MAHKEMESİ : İZMİR BÖLGE ADLİYE MAHKEMESİ 20. HUKUK DAİRESİ
TÜRK MİLLETİ ADINA
Taraflar arasında görülen davada İzmir 3. Asliye Ticaret Mahkemesince verilen 08.06.2017 tarih ve 2016/188 E. - 2017/710 K. sayılı kararın davacı vekili tarafından istinaf edilmesi üzerine, istinaf isteminin esastan reddine dair İzmir Bölge Adliye Mahkemesi 20. Hukuk Dairesi'nce verilen 17.09.2020 tarih ve 2020/6 E. - 2020/6 K. sayılı kararın Yargıtay'ca incelenmesi davacı vekili tarafından istenmiş ve temyiz dilekçesinin süresi içinde verildiği anlaşılmış olmakla, dava dosyası için Tetkik Hakimi ... tarafından düzenlenen rapor dinlendikten ve yine dosya içerisindeki dilekçeler, duruşma tutanakları ve tüm belgeler okunup, incelendikten sonra işin gereği görüşülüp, düşünüldü:
Davacı vekili, davacının ... ... Ltd. Şti’nin %50 ortağı olduğunu, 06/06/2014 tarihinde İzmir Ticaret Sicil Müdürlüğü'ne tescil ettirilen 17/04/2014 tarih 2014/03 nolu kararlara istinaden davacı ile dava dışı ortağın şirketi temsil etmek üzere birlikte yetkili kılındığı, ancak 03.03.2015 tarihinde dava dışı ortağın genel kurul toplantısı yaparak kendisini tek başına şirketi temsil etmeye yetkili kılan karar aldığını, bu kararı davalı Müdürlüğün tescil ettiğini, diğer şirket ortağının tek başına temsile yetkili olduğu dönemde şirkete ödenen 150.000.-TL ile 50.000.-TL değerinde bedelsiz ürünü kendi tasarrufuna geçirdiğini, dava dışı ortağın şirketin vergi ve sigorta prim borçlarını ödemediği gibi 3. kişilere olan borçlarıda ödemeyerek sebepsiz zenginleştiğini, bu zararlardan davalıların sorumlu olduğunu ileri sürerek fazlaya ilişkin hakları saklı kalmak kaydı ile müvekkilinin uğradığı zarara karşılık şimdilik 150.000.-TL'nin müştereken ve müteselsilen ödeme tarihinden itibaren reeskont faizi ile birlikte davalılardan tahsiline karar verilmesini talep etmiştir.

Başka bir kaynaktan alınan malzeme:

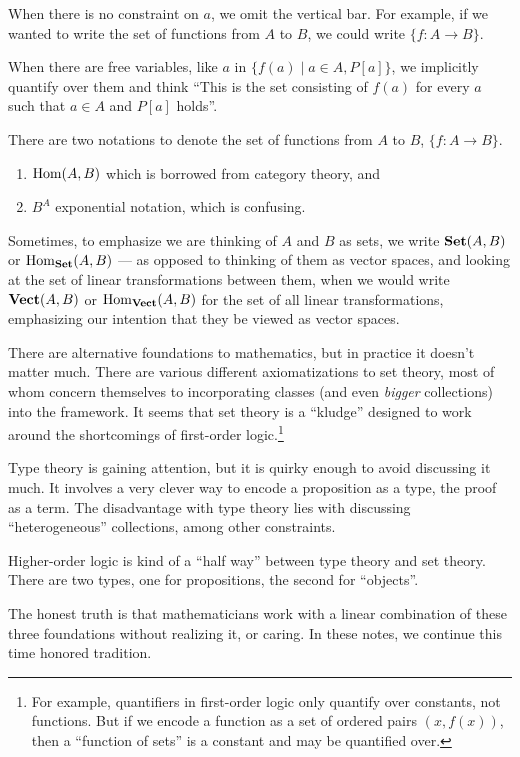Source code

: When there is no constraint on $a$, we omit the vertical bar. For
example, if we wanted to write the set of functions from $A$ to $B$, we
could write $\{f\colon A\to B\}$.

\begin{remark}
When there are free variables, like $a$ in $\{f(a)\mid a\in A, P[a]\}$,
we implicitly quantify over them and think ``This is the set consisting
of $f(a)$ for every $a$ such that $a\in A$ and $P[a]$ holds''. 
\end{remark}

There are two notations to denote the set of functions from $A$ to $B$,
$\{f\colon A\to B\}$.
\begin{enumerate}
\item $\operatorname{Hom}(A,B)$ which is borrowed from category theory, and
\item $B^{A}$ exponential notation, which is confusing.
\end{enumerate}
Sometimes, to emphasize we are thinking of $A$ and $B$ as sets, we write
$\mathbf{Set}(A,B)$ or $\operatorname{Hom}_{\mathbf{Set}}(A,B)$ --- as opposed to thinking of them as
vector spaces, and looking at the set of linear transformations between
them, when we would write $\mathbf{Vect}(A,B)$ or $\operatorname{Hom}_{\mathbf{Vect}}(A,B)$ for the
set of all linear transformations, emphasizing our intention that they
be viewed as vector spaces.

There are alternative foundations to mathematics, but in practice it
doesn't matter much. There are various different axiomatizations to set
theory, most of whom concern themselves to incorporating classes (and
even \emph{bigger} collections) into the framework. It seems that set
theory is a ``kludge'' designed to work around the shortcomings of
first-order logic.\footnote{For example, quantifiers in first-order
logic only quantify over constants, not functions. But if we encode a
function as a set of ordered pairs $(x,f(x))$, then a ``function of sets'' is 
a constant and may be quantified over.}

Type theory is gaining attention, but it is quirky enough to avoid
discussing it much. It involves a very clever way to encode a
proposition as a type, the proof as a term. The disadvantage with type
theory lies with discussing ``heterogeneous'' collections, among other
constraints.

Higher-order logic is kind of a ``half way'' between type theory and set
theory. There are two types, one for propositions, the second for
``objects''.

The honest truth is that mathematicians work with a linear combination
of these three foundations without realizing it, or caring. In these
notes, we continue this time honored tradition.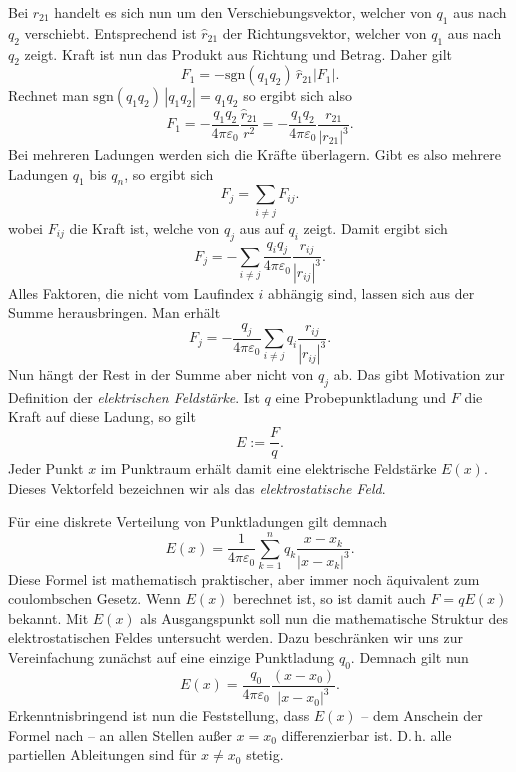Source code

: \documentclass[a4paper,10pt,fleqn,twocolumn,twoside]{article}
\begin{document}
Bei $r_{21}$ handelt es sich nun um den Verschiebungsvektor,
welcher von $q_1$ aus nach $q_2$ verschiebt. Entsprechend
ist $\hat r_{21}$ der Richtungsvektor, welcher von $q_1$ aus
nach $q_2$ zeigt. Kraft ist nun das Produkt aus Richtung und
Betrag. Daher gilt
\[F_1=-\mathrm{sgn}(q_1q_2)\,\hat r_{21}|F_1|.\]
Rechnet man $\mathrm{sgn}(q_1q_2)\,|q_1q_2|=q_1q_2$ so ergibt sich
also
\[F_1=-\frac{q_1q_2}{4\pi\varepsilon_0}\frac{\hat r_{21}}{r^2}
=-\frac{q_1q_2}{4\pi\varepsilon_0}\frac{r_{21}}{|r_{21}|^3}.\]
Bei mehreren Ladungen werden sich die Kräfte überlagern. Gibt es
also mehrere Ladungen $q_1$ bis $q_n$, so ergibt sich
\[F_j = \sum_{i\ne j} F_{ij}.\]
wobei $F_{ij}$ die Kraft ist, welche von $q_j$ aus auf
$q_i$ zeigt. Damit ergibt sich
\[F_j = -\sum_{i\ne j} \frac{q_iq_j}{4\pi\varepsilon_0}
\frac{r_{ij}}{|r_{ij}|^3}.\]
Alles Faktoren, die nicht vom Laufindex $i$ abhängig sind, lassen
sich aus der Summe herausbringen. Man erhält
\[F_j = -\frac{q_j}{4\pi\varepsilon_0}
\sum_{i\ne j} q_i\frac{r_{ij}}{|r_{ij}|^3}.\]
Nun hängt der Rest in der Summe aber nicht von $q_j$ ab.
Das gibt Motivation zur Definition der \emph{elektrischen Feldstärke}.
Ist $q$ eine Probepunktladung und $F$ die Kraft auf diese Ladung,
so gilt
\[E := \frac{F}{q}.\]
Jeder Punkt $x$ im Punktraum erhält damit eine elektrische
Feldstärke $E(x)$. Dieses Vektorfeld bezeichnen wir als das
\emph{elektrostatische Feld}.

Für eine diskrete Verteilung von Punktladungen gilt demnach
\begin{equation}\label{eq:ESumme}
E(x) = \frac{1}{4\pi\varepsilon_0}
\sum_{k=1}^n q_k\frac{x-x_k}{|x-x_k|^3}.
\end{equation}
Diese Formel ist mathematisch praktischer, aber immer noch äquivalent
zum coulombschen Gesetz. Wenn $E(x)$ berechnet ist, so ist
damit auch $F=qE(x)$ bekannt. Mit $E(x)$ als Ausgangspunkt
soll nun die mathematische Struktur des elektrostatischen Feldes
untersucht werden. Dazu beschränken wir uns zur Vereinfachung
zunächst auf eine einzige Punktladung $q_0$. Demnach gilt nun
\begin{equation}\label{eq:E-Feld}
E(x) = \frac{q_0}{4\pi\varepsilon_0}\frac{(x-x_0)}{|x-x_0|^3}.
\end{equation}
Erkenntnisbringend ist nun die Feststellung, dass $E(x)$ --
dem Anschein der Formel nach -- an allen Stellen außer $x=x_0$
differenzierbar ist. D.\,h. alle partiellen Ableitungen sind
für $x\ne x_0$ stetig.
\end{document}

Davalı ... vekili; davacının aktif husumet ehliyeti bulunmadığını, davanın doğrudan diğer şirket ortağına yöneltmesi ve şirket zararının, şirkete ödenmesinin talep edilmesi gerektiğini savunarak davanın reddini talep etmiştir.
Davalı ... vekili; uğranıldığı iddia olunan 150.000.-TL'lik zararın şirkete ait olduğundan tazmin isteme hakkının şirkete ait olduğunu, zararın dava dışı şirket ortağından talep edilmesi gerektiğini savunarak davanın reddini istemiştir.

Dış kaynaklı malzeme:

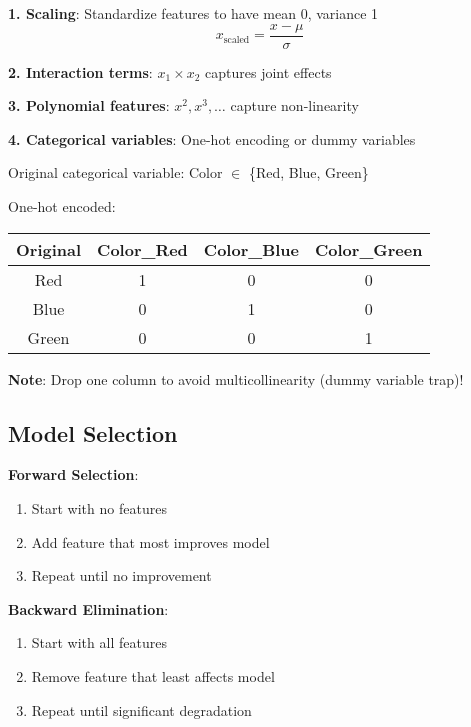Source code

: \documentclass{article}
\newcounter{example}
\begin{document}
\textbf{1. Scaling}: Standardize features to have mean 0, variance 1
$$x_{\text{scaled}} = \frac{x - \mu}{\sigma}$$

\textbf{2. Interaction terms}: $x_1 \times x_2$ captures joint effects

\textbf{3. Polynomial features}: $x^2, x^3, \ldots$ capture non-linearity

\textbf{4. Categorical variables}: One-hot encoding or dummy variables

\begin{tcolorbox}[colback=purple!5!white,colframe=purple!75!black,title=Example \stepcounter{example}\#\theexample: One-Hot Encoding]

Original categorical variable: Color $\in$ \{Red, Blue, Green\}

One-hot encoded:
\begin{center}
\begin{tabular}{|c|c|c|c|}
\hline
\textbf{Original} & \textbf{Color\_Red} & \textbf{Color\_Blue} & \textbf{Color\_Green} \\
\hline
Red & 1 & 0 & 0 \\
Blue & 0 & 1 & 0 \\
Green & 0 & 0 & 1 \\
\hline
\end{tabular}
\end{center}

\textbf{Note}: Drop one column to avoid multicollinearity (dummy variable trap)!
\end{tcolorbox}

\subsection{Model Selection}

\textbf{Forward Selection}:
\begin{enumerate}
    \item Start with no features
    \item Add feature that most improves model
    \item Repeat until no improvement
\end{enumerate}

\textbf{Backward Elimination}:
\begin{enumerate}
    \item Start with all features
    \item Remove feature that least affects model
    \item Repeat until significant degradation
\end{enumerate}
\end{document}
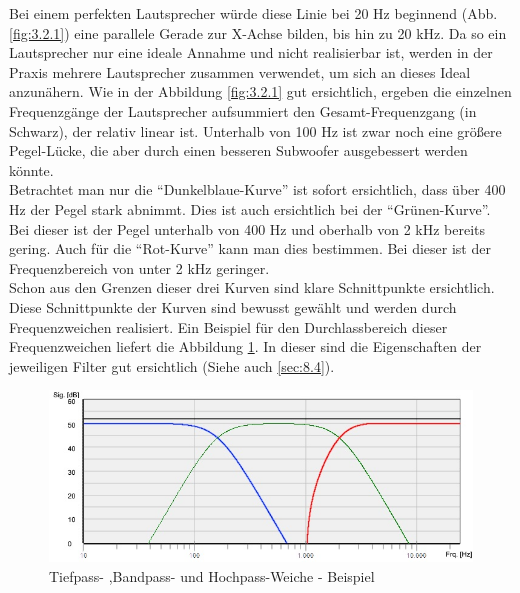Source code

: Bei einem perfekten Lautsprecher würde diese Linie bei 20 Hz beginnend (Abb. \ref{fig:3.2.1}) eine parallele Gerade zur X-Achse bilden, bis hin zu 20 kHz.
Da so ein Lautsprecher nur eine ideale Annahme und nicht realisierbar ist, werden in der Praxis mehrere Lautsprecher zusammen verwendet, um sich an dieses Ideal anzunähern.
Wie in der Abbildung \ref{fig:3.2.1} gut ersichtlich, ergeben die einzelnen Frequenzgänge der Lautsprecher aufsummiert den Gesamt-Frequenzgang (in Schwarz), der relativ linear ist.
Unterhalb von 100 Hz ist zwar noch eine größere Pegel-Lücke, die aber durch einen besseren Subwoofer ausgebessert werden könnte.\\
Betrachtet man nur die \enquote{Dunkelblaue-Kurve} ist sofort ersichtlich, dass über 400 Hz der Pegel stark abnimmt.
Dies ist auch ersichtlich bei der \enquote{Grünen-Kurve}.
Bei dieser ist der Pegel unterhalb von 400 Hz und oberhalb von 2 kHz bereits gering.
Auch für die \enquote{Rot-Kurve} kann man dies bestimmen.
Bei dieser ist der Frequenzbereich von unter 2 kHz geringer.
\\
Schon aus den Grenzen dieser drei Kurven sind klare Schnittpunkte ersichtlich.
Diese Schnittpunkte der Kurven sind bewusst gewählt und werden durch Frequenzweichen realisiert.
Ein Beispiel für den Durchlassbereich dieser Frequenzweichen liefert die Abbildung \ref{fig:3.2.2}.
In dieser sind die Eigenschaften der jeweiligen Filter gut ersichtlich (Siehe auch \ref{sec:8.4}).
\begin{figure} [H]
	\centering
	\includegraphics[width=1\textwidth]{img/Grundlagen/Mehrweg-Lautsprechersysteme/Frequenzbereiche-Audio-Weiche-cut.jpg}
	\caption{Tiefpass- ,Bandpass- und Hochpass-Weiche - Beispiel}
	\label{fig:3.2.2}
\end{figure}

Mahkemece tüm dosya kapsamına göre; dava dışı ... ... Ltd. Şti’nin 24/12/2013 tarihinde ticaret siciline kaydedildiği, %50'şer hisse ile davacı ile dava dışı şirket ortağı olduğu, ortaklar kurulunun 17/04/2014 tarih, 2014/4 sayılı kararı ile iki ortağın süresiz ve müştereken şirket temsilcisi olarak atandığı, 03/03/2015 tarihli 2015/1 sayılı genel kurul toplantı ve müzakere defterine göre aksi karar alınıncaya kadar şirket müdürü olarak münferiden dava dışı ortağın seçildiği ve söz konusu kararın ilan edilerek davacı tarafından Ticaret Sicil Müdürlüğü'ne yapılan 13/04/2015 tarihli başvuru ile Türk Ticaret Kanunu'nun 32. maddesine göre resen düzeltme işleminin yapıldığı tespit edilmiş, maddi zarar hususunda TTK'nun 555/1 maddesine göre davacının dava ehliyetinin bulunmadığı, davacının dava dilekçesinde yer alan talep sonucunda maddi tazminatın kendisine verilmesini istediği, HMK'nun 114/1-d ve 115/2 maddeleri uyarınca dava şartı bulunmadığı gerekçesiyle davanın usulden reddine karar verilmiş, karara karşı davacı vekili istinaf kanun yoluna başvurmuştur.
Bölge Adliye Mahkemesince yapılan istinaf incelemesinde; davanın Ticaret Sicil Müdürlüğü'ne yapılan kaydın usulsüzlüğü ve bundan doğan zararın tazminine ilişkin olduğu, pay sahiplerinin tazminatı ancak şirkete ödenmek üzere talep edebileceği, davacının adına ödeme istemesinin yasaya uygun olmadığından davacı vekilinin istinaf isteminin esastan reddine karar verilmiştir.
Kararı, davacı vekili temyiz etmiştir.
Yapılan yargılama ve saptanan somut uyuşmazlık bakımından uygulanması gereken hukuk kuralları gözetildiğinde İlk Derece Mahkemesince verilen kararda bir isabetsizlik olmadığının anlaşılmasına göre yapılan istinaf başvurusunun HMK'nın 353/b-1 maddesi uyarınca Bölge Adliye Mahkemesince esastan reddine ilişkin kararın usul ve yasaya uygun olduğu kanısına varıldığından Bölge Adliye Mahkemesi kararının onanmasına karar vermek gerekmiştir.
SONUÇ: Yukarda açıklanan nedenlerle, davacı vekilinin temyiz isteminin reddi ile Bölge Adliye Mahkemesince verilen kararın HMK'nın 370/1. maddesi uyarınca ONANMASINA, HMK'nın 372. maddesi uyarınca işlem yapılmak üzere dava dosyasının İlk Derece Mahkemesine, kararın bir örneğinin Bölge Adliye Mahkemesine gönderilmesine, aşağıda yazılı bakiye 26,30 TL temyiz ilam harcının temyiz eden davacıdan alınmasına, 04/04/2022 tarihinde kesin olarak oybirliğiyle karar verildi.